Tuesday, April 1, 2014

The Electronic Age, More Snow . . . Oh, and Dating

Ben likes to lay on top the couch and watch old re-runs of Northern Exposure, especially any scene with Alaskan Huskies or Morty the Moose in it.

What else you going to do on a SNOWY, GRAY APRIL DAY besides screw around on email, certainly not work (I'm so burned out).  Speaking of emails, I was writing this new dude who sort of reminds me of John Goodman, when in one fat-fingered click, the whole page went blank, yup, an hour's worth of typing.  This is one thing, of about a thousand things, I hate about computers and the people who design them.  Who sat around an engineering desk, and thought, "I know.  Let's put something in the computer where if they accidentally hit these totally random two keys at the same time, they'll lose everything that they typed up.  Doesn't that sound cool?"  Who is the offical Asshat who came up with the idea?   AND, who are the Asshat designers who keep this feature in place?

What if your car worked like computers do?  What if it lacked all reliability like the internet/computers do?

You'd open the door, get inside and sit down, turn the key and nothing.  The car just didn't FEEL like starting.  Or, say you're tooling down the interstate when suddenly the car just slows down to a stop.  You're left with nothing to do but shut the car off, along the side of the road, and turn it back on every 15 min. til it feels like it's ready to start again.
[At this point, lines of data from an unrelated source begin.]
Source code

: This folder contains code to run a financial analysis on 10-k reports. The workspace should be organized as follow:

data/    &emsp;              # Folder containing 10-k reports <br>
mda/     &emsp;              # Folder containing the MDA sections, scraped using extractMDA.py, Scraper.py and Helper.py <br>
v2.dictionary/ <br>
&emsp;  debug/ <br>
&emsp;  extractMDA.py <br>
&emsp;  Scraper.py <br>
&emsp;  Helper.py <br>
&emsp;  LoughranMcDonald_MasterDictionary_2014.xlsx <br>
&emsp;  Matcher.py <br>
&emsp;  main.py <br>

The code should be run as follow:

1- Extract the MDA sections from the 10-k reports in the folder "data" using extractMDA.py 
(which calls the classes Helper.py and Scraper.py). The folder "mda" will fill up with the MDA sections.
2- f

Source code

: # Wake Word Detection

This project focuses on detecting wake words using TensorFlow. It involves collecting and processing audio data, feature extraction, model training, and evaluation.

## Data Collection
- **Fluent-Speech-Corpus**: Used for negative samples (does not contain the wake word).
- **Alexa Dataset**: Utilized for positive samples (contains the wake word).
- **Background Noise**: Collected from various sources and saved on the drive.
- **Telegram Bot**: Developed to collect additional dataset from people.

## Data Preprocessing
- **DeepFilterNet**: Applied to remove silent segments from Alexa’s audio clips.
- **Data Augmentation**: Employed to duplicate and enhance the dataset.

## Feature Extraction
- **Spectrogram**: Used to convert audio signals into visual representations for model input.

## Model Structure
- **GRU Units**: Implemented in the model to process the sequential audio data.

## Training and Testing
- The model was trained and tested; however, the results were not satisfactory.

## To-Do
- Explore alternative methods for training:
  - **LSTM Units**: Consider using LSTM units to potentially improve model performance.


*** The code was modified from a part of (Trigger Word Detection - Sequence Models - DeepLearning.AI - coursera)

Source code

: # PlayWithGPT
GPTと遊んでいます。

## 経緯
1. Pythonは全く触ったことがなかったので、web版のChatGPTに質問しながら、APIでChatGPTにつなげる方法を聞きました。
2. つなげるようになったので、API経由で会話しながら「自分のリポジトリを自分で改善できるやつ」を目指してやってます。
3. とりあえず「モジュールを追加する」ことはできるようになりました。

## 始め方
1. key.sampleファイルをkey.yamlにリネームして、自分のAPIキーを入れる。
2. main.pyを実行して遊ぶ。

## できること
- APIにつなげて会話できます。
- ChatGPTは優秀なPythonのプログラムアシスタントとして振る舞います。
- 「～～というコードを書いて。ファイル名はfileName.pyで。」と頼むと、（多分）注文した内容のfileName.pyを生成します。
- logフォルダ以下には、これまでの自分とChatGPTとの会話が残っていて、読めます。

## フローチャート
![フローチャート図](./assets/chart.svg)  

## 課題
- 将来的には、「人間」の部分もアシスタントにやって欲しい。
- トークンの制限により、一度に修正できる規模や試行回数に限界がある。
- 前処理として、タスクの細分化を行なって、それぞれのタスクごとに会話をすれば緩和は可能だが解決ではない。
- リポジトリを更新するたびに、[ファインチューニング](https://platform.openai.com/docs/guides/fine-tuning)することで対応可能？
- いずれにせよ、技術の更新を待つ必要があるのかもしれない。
My computer's router will do that, just 'cause it feels like it.  And I get to merrily waltz over to my main computer on the other side of the house, where the router is hooked up on the floor, sit down on the floor, lay down on my back to get to it, turn the whole thing upside down and around and unplug it, wait for 15 min. then plug it in again.  Sometimes 4-5 times.  

The other day (and my computer does this at least twice a week), the cursor just sort of disappears acting all lazy and fat, as if it were a sleeping cat refusing to budge.  I couldn't see what I typed for several seconds.  After cussing at it, getting up and getting coffee ten times, it still was doing it.
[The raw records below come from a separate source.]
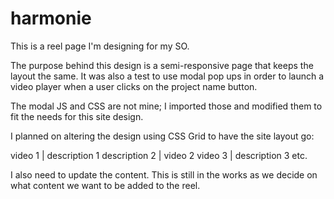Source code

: # harmonie
This is a reel page I'm designing for my SO. 

The purpose behind this design is a semi-responsive page that keeps the layout the same. It was also a test to use modal pop ups in order to launch a video player when a user clicks on the project name button.

The modal JS and CSS are not mine; I imported those and modified them to fit the needs for this site design.  

I planned on altering the design using CSS Grid to have the site layout go:

video 1 | description 1
description 2 | video 2
video 3 | description 3
etc. 

I also need to update the content. This is still in the works as we decide on what content we want to be added to the reel.

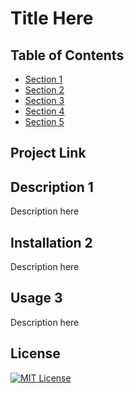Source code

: # Title Here

 ## Table of Contents
- [Section 1](#section-1)
- [Section 2](#section-2)
- [Section 3](#section-3)
- [Section 4](#section-4)
- [Section 5](#section-5)

 
 ## Project Link

 ## Description 1 
 Description here

 ## Installation 2
 Description here

 ## Usage 3
 Description here
 
 ## License
 [![MIT License](https://img.shields.io/badge/License-MIT-blue.svg)](https://opensource.org/licenses/MIT)
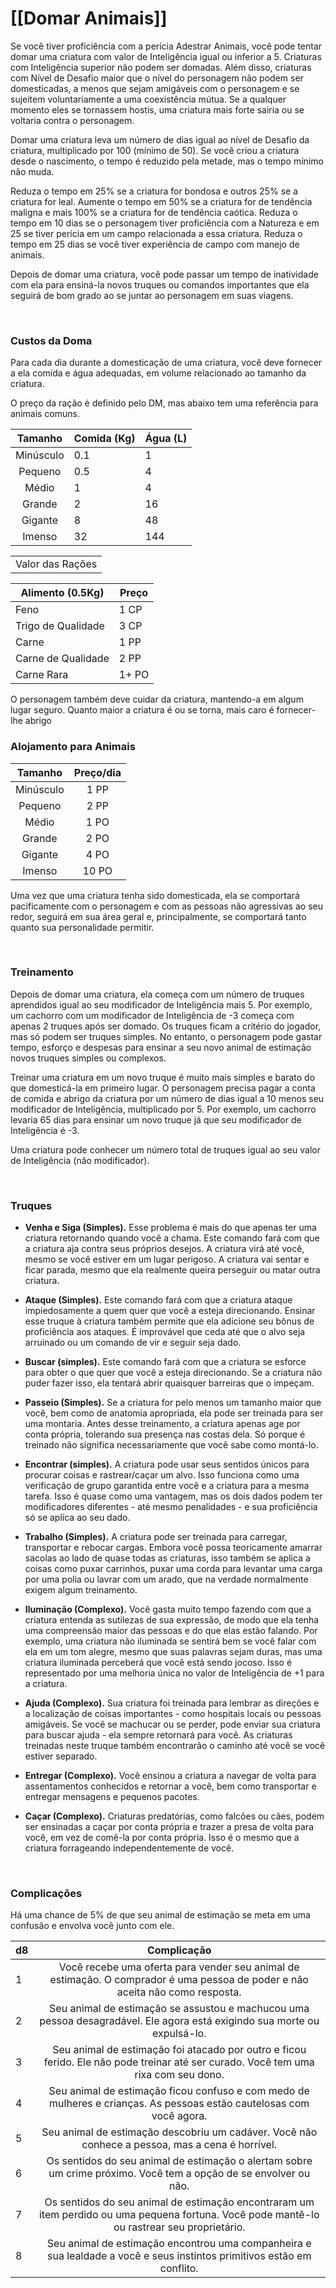 # [[Domar Animais]]

Se você tiver proficiência com a perícia Adestrar Animais, você pode tentar domar uma criatura com valor de Inteligência igual ou inferior a 5. Criaturas com Inteligência superior não podem ser domadas. Além disso, criaturas com Nível de Desafio maior que o nível do personagem não podem ser domesticadas, a menos que sejam amigáveis com o personagem e se sujeitem voluntariamente a uma coexistência mútua. Se a qualquer momento eles se tornassem hostis, uma criatura mais forte sairia ou se voltaria contra o personagem.

Domar uma criatura leva um número de dias igual ao nível de Desafio da criatura, multiplicado por 100 (mínimo de 50). Se você criou a criatura desde o nascimento, o tempo é reduzido pela metade, mas o tempo mínimo não muda.

Reduza o tempo em 25% se a criatura for bondosa e outros 25% se a criatura for leal. Aumente o tempo em 50% se a criatura for de tendência maligna e mais 100% se a criatura for de tendência caótica. Reduza o tempo em 10 dias se o personagem tiver proficiência com a Natureza e em 25 se tiver perícia em um campo relacionada a essa criatura. Reduza o tempo em 25 dias se você tiver experiência de campo com manejo de animais.

Depois de domar uma criatura, você pode passar um tempo de inatividade com ela para ensiná-la novos truques ou comandos importantes que ela seguirá de bom grado ao se juntar ao personagem em suas viagens.

**⠀**

### Custos da Doma

Para cada dia durante a domesticação de uma criatura, você deve fornecer a ela comida e água adequadas, em volume relacionado ao tamanho da criatura.

O preço da ração é definido pelo DM, mas abaixo tem uma referência para animais comuns.

|  Tamanho  | Comida (Kg) | Água (L) |
|:---------:| ----------- | -------- |
| Minúsculo | 0.1         | 1        |
|  Pequeno  | 0.5         | 4        |
|   Médio   | 1           | 4        |
|  Grande   | 2           | 16       |
|  Gigante  | 8           | 48       |
|  Imenso   | 32          | 144      |

|                  |
|:----------------:|
| Valor das Rações |

| Alimento (0.5Kg)   | Preço |
| ------------------ | ----- |
| Feno               | 1 CP  |
| Trigo de Qualidade | 3 CP  |
| Carne              | 1 PP  |
| Carne de Qualidade | 2 PP  |
| Carne Rara         | 1+ PO |

O personagem também deve cuidar da criatura, mantendo-a em algum lugar seguro. Quanto maior a criatura é ou se torna, mais caro é fornecer-lhe abrigo

### Alojamento para Animais

|  Tamanho  | Preço/dia |
|:---------:|:---------:|
| Minúsculo |   1 PP    |
|  Pequeno  |   2 PP    |
|   Médio   |   1 PO    |
|  Grande   |   2 PO    |
|  Gigante  |   4 PO    |
|  Imenso   |   10 PO   |

Uma vez que uma criatura tenha sido domesticada, ela se comportará pacificamente com o personagem e com as pessoas não agressivas ao seu redor, seguirá em sua área geral e, principalmente, se comportará tanto quanto sua personalidade permitir.

**⠀**

### Treinamento

Depois de domar uma criatura, ela começa com um número de truques aprendidos igual ao seu modificador de Inteligência mais 5. Por exemplo, um cachorro com um modificador de Inteligência de -3 começa com apenas 2 truques após ser domado. Os truques ficam a critério do jogador, mas só podem ser truques simples. No entanto, o personagem pode gastar tempo, esforço e despesas para ensinar a seu novo animal de estimação novos truques simples ou complexos.

Treinar uma criatura em um novo truque é muito mais simples e barato do que domesticá-la em primeiro lugar. O personagem precisa pagar a conta de comida e abrigo da criatura por um número de dias igual a 10 menos seu modificador de Inteligência, multiplicado por 5. Por exemplo, um cachorro levaria 65 dias para ensinar um novo truque já que seu modificador de Inteligência é -3.

Uma criatura pode conhecer um número total de truques igual ao seu valor de Inteligência (não modificador).

**⠀**

### Truques

- **Venha e Siga (Simples).** Esse problema é mais do que apenas ter uma criatura retornando quando você a chama. Este comando fará com que a criatura aja contra seus próprios desejos. A criatura virá até você, mesmo se você estiver em um lugar perigoso. A criatura vai sentar e ficar parada, mesmo que ela realmente queira perseguir ou matar outra criatura.

- **Ataque (Simples).** Este comando fará com que a criatura ataque impiedosamente a quem quer que você a esteja direcionando. Ensinar esse truque à criatura também permite que ela adicione seu bônus de proficiência aos ataques. É improvável que ceda até que o alvo seja arruinado ou um comando de vir e seguir seja dado.

- **Buscar (simples).** Este comando fará com que a criatura se esforce para obter o que quer que você a esteja direcionando. Se a criatura não puder fazer isso, ela tentará abrir quaisquer barreiras que o impeçam.

- **Passeio (Simples).** Se a criatura for pelo menos um tamanho maior que você, bem como de anatomia apropriada, ela pode ser treinada para ser uma montaria. Antes desse treinamento, a criatura apenas age por conta própria, tolerando sua presença nas costas dela. Só porque é treinado não significa necessariamente que você sabe como montá-lo.

- **Encontrar (simples).** A criatura pode usar seus sentidos únicos para procurar coisas e rastrear/caçar um alvo. Isso funciona como uma verificação de grupo garantida entre você e a criatura para a mesma tarefa. Isso é quase como uma vantagem, mas os dois dados podem ter modificadores diferentes - até mesmo penalidades - e sua proficiência só se aplica ao seu dado.

- **Trabalho (Simples).** A criatura pode ser treinada para carregar, transportar e rebocar cargas. Embora você possa teoricamente amarrar sacolas ao lado de quase todas as criaturas, isso também se aplica a coisas como puxar carrinhos, puxar uma corda para levantar uma carga por uma polia ou lavrar com um arado, que na verdade normalmente exigem algum treinamento.

- **Iluminação (Complexo).** Você gasta muito tempo fazendo com que a criatura entenda as sutilezas de sua expressão, de modo que ela tenha uma compreensão maior das pessoas e do que elas estão falando. Por exemplo, uma criatura não iluminada se sentirá bem se você falar com ela em um tom alegre, mesmo que suas palavras sejam duras, mas uma criatura iluminada perceberá que você está sendo jocoso. Isso é representado por uma melhoria única no valor de Inteligência de +1 para a criatura.

- **Ajuda (Complexo).** Sua criatura foi treinada para lembrar as direções e a localização de coisas importantes - como hospitais locais ou pessoas amigáveis. Se você se machucar ou se perder, pode enviar sua criatura para buscar ajuda - ela sempre retornará para você. As criaturas treinadas neste truque também encontrarão o caminho até você se você estiver separado.

- **Entregar (Complexo).** Você ensinou a criatura a navegar de volta para assentamentos conhecidos e retornar a você, bem como transportar e entregar mensagens e pequenos pacotes.

- **Caçar (Complexo).** Criaturas predatórias, como falcões ou cães, podem ser ensinadas a caçar por conta própria e trazer a presa de volta para você, em vez de comê-la por conta própria. Isso é o mesmo que a criatura forrageando independentemente de você.

**⠀**

### Complicações
Há uma chance de 5% de que seu animal de estimação se meta em uma confusão e envolva você junto com ele.

| d8  |                                                                 Complicação                                                                 |
| --- |:-------------------------------------------------------------------------------------------------------------------------------------------:|
| 1   |        Você recebe uma oferta para vender seu animal de estimação. O comprador é uma pessoa de poder e não aceita não como resposta.        |
| 2   |          Seu animal de estimação se assustou e machucou uma pessoa desagradável. Ele agora está exigindo sua morte ou expulsá-lo.           |
| 3   |     Seu animal de estimação foi atacado por outro e ficou ferido. Ele não pode treinar até ser curado. Você tem uma rixa com seu dono.      |
| 4   |            Seu animal de estimação ficou confuso e com medo de mulheres e crianças. As pessoas estão cautelosas com você agora.             |
| 5   |                       Seu animal de estimação descobriu um cadáver. Você não conhece a pessoa, mas a cena é horrível.                       |
| 6   |              Os sentidos do seu animal de estimação o alertam sobre um crime próximo. Você tem a opção de se envolver ou não.               |
| 7   | Os sentidos do seu animal de estimação encontraram um item perdido ou uma pequena fortuna. Você pode mantê-lo ou rastrear seu proprietário. |
| 8   |           Seu animal de estimação encontrou uma companheira e sua lealdade a você e seus instintos primitivos estão em conflito.            |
Who's this new dude?  An engineer/architect from California who works in ND and comes down here frequently on business.  He's quite cerebral.  And as usual, I'm wondering if like Wyoming Cute Artist/Musician, if I'll ever meet him, or if he's one of hundreds that I have NOT met, who just like the IDEA of meeting, and would rather instead, text/write emails forever.  I'll think up a nickname for these kinds of men, in another post.
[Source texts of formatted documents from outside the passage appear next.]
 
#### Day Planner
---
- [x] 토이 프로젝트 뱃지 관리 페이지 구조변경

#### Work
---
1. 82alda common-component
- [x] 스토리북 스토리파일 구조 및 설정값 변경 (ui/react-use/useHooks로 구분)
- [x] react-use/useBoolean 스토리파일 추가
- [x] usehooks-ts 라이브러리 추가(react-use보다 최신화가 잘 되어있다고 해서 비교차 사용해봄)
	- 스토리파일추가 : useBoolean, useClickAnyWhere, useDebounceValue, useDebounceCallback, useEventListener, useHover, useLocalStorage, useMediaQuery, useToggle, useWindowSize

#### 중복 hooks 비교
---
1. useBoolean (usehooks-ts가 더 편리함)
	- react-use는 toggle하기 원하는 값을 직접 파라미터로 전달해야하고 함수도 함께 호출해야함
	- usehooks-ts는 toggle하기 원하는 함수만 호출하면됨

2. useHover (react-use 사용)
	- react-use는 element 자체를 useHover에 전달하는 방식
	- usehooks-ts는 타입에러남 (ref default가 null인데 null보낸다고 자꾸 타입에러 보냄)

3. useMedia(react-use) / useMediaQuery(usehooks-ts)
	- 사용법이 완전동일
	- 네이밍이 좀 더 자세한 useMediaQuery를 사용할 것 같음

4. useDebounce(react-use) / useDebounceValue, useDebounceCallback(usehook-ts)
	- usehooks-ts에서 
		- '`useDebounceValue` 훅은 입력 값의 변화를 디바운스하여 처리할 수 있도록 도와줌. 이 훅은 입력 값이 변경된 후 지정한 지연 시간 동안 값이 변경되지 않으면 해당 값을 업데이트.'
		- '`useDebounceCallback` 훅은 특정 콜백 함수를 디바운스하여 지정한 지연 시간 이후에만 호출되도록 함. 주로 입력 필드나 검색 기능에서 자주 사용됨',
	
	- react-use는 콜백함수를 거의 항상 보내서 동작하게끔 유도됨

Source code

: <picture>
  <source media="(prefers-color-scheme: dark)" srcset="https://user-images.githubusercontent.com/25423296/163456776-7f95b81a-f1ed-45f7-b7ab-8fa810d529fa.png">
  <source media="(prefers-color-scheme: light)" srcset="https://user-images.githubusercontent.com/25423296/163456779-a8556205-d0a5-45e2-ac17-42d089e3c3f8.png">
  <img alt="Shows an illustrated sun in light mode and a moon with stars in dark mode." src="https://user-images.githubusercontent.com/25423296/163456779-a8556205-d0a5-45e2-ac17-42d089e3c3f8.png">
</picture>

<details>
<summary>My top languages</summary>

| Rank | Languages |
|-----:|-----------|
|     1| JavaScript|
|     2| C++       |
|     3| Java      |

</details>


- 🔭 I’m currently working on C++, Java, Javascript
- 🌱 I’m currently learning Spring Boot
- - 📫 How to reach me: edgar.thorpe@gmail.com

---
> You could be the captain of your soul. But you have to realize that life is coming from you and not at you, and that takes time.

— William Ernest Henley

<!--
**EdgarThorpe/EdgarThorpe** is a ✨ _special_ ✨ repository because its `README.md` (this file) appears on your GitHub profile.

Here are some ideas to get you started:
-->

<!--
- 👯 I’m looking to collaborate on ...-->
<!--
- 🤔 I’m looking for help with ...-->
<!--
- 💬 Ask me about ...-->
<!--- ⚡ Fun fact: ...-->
In the meantime, the sun had better get to shining and stop SNOWING, already.  We are SO DONE with the snow!

Stay tuned.


Gay Flanders said...

My email account saves my messages that I am writing every few minutes whether I ask it to or not....or were you in something else like a work processing document??

nate said...

No, I was in Yahoo, which is weird. Sometimes it does save documents. But it appears to only do this randomly.